Exercise:
Every line of the entries with the word "machine" in it should be shown.
————
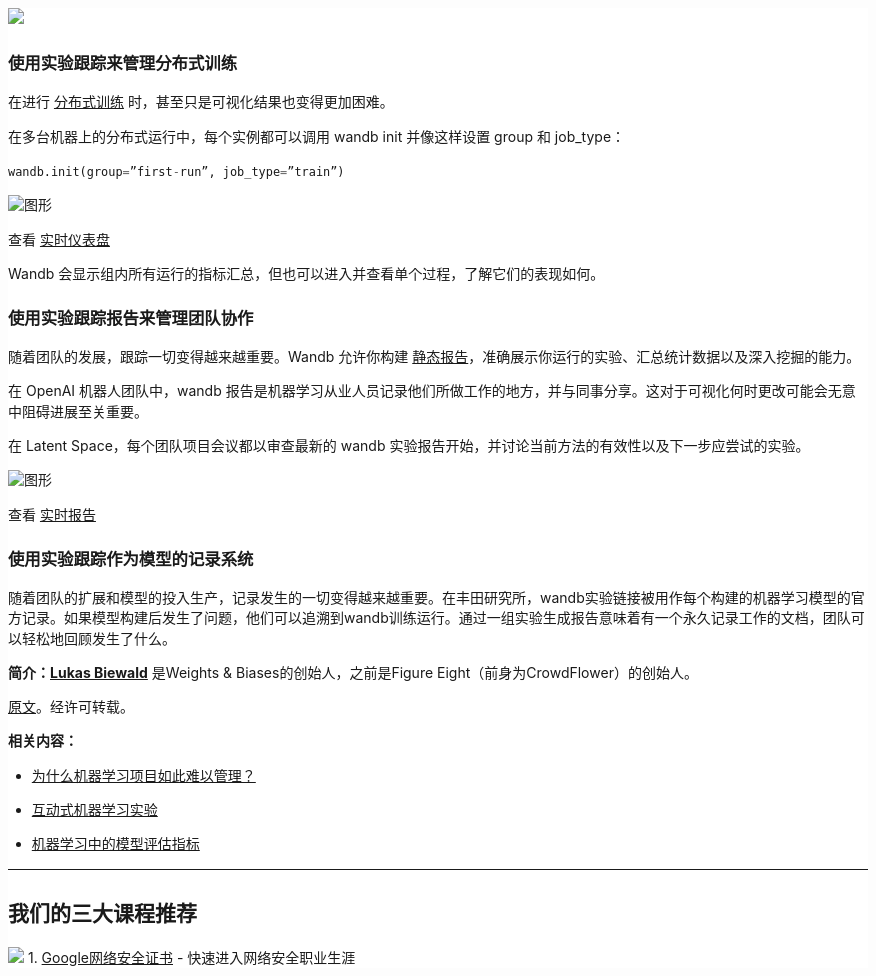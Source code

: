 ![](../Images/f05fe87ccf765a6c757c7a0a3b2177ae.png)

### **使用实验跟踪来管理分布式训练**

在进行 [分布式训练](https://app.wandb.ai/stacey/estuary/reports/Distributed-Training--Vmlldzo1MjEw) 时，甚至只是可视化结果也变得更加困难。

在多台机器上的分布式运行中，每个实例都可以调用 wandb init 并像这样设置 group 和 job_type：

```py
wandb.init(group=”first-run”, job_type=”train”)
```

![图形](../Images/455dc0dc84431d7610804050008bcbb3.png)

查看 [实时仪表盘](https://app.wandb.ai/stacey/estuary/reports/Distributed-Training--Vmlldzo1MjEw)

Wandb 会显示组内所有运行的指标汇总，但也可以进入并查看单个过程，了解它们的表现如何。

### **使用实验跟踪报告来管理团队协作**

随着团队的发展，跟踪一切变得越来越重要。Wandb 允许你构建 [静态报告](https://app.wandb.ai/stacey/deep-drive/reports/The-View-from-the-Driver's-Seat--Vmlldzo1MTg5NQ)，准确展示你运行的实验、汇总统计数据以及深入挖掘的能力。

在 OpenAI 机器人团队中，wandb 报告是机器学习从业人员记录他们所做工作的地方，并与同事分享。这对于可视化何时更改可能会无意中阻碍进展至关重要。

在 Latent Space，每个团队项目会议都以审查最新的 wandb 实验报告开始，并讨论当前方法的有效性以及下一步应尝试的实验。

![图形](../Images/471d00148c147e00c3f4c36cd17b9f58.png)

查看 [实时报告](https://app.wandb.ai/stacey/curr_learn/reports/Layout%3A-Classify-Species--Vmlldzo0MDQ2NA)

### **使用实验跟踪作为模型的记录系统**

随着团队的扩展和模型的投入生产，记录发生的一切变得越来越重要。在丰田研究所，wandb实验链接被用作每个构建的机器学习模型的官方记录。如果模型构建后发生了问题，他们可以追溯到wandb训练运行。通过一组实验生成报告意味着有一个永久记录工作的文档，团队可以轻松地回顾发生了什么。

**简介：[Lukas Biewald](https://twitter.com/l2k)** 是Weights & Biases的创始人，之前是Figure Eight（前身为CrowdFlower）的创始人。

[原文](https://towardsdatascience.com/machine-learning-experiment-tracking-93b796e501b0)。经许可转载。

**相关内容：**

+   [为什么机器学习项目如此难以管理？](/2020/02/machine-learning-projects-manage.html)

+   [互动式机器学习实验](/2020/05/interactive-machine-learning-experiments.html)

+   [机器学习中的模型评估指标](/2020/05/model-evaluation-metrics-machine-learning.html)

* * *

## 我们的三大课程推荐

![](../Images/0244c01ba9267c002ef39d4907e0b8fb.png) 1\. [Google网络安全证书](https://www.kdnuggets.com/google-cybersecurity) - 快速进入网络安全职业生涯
————
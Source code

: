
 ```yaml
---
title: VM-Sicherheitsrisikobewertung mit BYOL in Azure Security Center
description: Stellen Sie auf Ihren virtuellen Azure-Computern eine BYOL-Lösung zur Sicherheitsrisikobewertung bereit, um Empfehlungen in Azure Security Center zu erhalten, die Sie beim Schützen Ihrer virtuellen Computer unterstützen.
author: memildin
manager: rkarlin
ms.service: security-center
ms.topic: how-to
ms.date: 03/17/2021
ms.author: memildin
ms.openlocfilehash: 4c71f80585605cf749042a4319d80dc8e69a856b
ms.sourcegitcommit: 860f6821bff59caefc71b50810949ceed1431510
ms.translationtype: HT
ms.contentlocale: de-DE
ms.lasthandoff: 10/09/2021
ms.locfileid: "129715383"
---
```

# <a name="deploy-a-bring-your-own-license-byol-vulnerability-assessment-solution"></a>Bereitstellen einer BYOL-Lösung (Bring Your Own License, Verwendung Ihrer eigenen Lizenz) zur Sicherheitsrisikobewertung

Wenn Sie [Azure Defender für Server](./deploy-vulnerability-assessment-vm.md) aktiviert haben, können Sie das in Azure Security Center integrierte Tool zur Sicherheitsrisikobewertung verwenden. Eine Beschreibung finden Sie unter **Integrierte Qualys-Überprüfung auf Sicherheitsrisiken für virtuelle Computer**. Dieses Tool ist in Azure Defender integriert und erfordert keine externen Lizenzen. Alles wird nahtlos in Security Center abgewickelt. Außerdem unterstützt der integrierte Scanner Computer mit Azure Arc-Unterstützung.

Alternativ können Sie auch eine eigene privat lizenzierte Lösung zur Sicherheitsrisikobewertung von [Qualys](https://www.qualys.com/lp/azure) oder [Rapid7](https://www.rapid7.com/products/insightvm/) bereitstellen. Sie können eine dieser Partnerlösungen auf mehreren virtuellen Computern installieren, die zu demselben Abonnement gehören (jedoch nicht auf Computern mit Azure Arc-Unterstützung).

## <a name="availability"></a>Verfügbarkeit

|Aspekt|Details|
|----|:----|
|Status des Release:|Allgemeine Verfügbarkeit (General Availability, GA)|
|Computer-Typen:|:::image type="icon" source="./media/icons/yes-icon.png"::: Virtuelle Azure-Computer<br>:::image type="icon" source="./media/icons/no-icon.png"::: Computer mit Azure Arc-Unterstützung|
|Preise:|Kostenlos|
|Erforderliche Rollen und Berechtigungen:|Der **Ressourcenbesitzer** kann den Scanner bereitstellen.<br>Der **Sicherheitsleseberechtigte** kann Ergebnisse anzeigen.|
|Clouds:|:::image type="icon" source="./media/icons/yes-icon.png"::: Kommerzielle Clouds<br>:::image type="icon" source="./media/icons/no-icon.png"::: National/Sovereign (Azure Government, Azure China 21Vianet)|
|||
————
Result below:
[原文](https://towardsdatascience.com/machine-learning-experiment-tracking-93b796e501b0)。经许可转载。
+   [为什么机器学习项目如此难以管理？](/2020/02/machine-learning-projects-manage.html)
+   [互动式机器学习实验](/2020/05/interactive-machine-learning-experiments.html)
+   [机器学习中的模型评估指标](/2020/05/model-evaluation-metrics-machine-learning.html)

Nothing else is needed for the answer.